I was at work the other day, unloading a nasty batch of porcelain lamps with two or three other guys. Hot, hard, heavy work, and we all were bitching long and loud about it. "Oh, the futility of it all," we moaned. The guys made no bones about how much they hated working the docks like this, day in and day out, with the shipments never stopping or even slowing down. They'd been at it for years, and seemed pretty bitter about it. Midway through the load, exhausted, my hands and back throbbing like mad, dripping with sweat, I took a few seconds off and headed to the bathroom.
It was a grungy place--one urinal, one stall, a crumbling sink, walls that weren't exactly pristine if you get my drift. I went into the stall expecting to find the place scribbled with everything from f-word tirades to rants against the establishment to phone numbers of local scabies-carrying prostitutes. What I found was one message, written in a black magic marker:

"Jesus Loves You, so Love Him"

What's something like this doing on a dock restroom wall? Where's the other stuff, the curses, the vulgarity? This is a place where the f-word is dropped like it's "the," where the boss is generally regarded as more or less equal to a neo-Nazi child molester.
Where's all the stuff on the filty bathroom walls that says this?

Then I began to wonder, who put that there? Surely not one of those disgruntled dockworkers I was just talking with. Maybe a truck driver passing through on a lonely Sunday. Maybe the boss himself, in a scheme to get his employees to clean up and shape up.

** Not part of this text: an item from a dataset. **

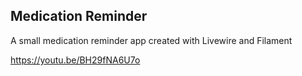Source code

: ## Medication Reminder

A small medication reminder app created with Livewire and Filament

https://youtu.be/BH29fNA6U7o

Before my mind went any further, I stopped. I asked myself if I really wanted to know who put that message there, and why. I told myself that it was just there, and that was that. Make no mistake about it, I said to myself, dockworking is a tough profession, very tough. As tough as any such job out there, probably. But it's a job. It pays money, and it's honest work. Nobody dies doing it, and nobody robs anybody else doing it. Sure, it's a royal pain, but the pain ends after the day's done. How much stress comes with a job like this? How many important decisions do you have to make? How many lives do you hold in your hands?
With that, I washed my hands and went back to work. I had to fight off the urge to whistle.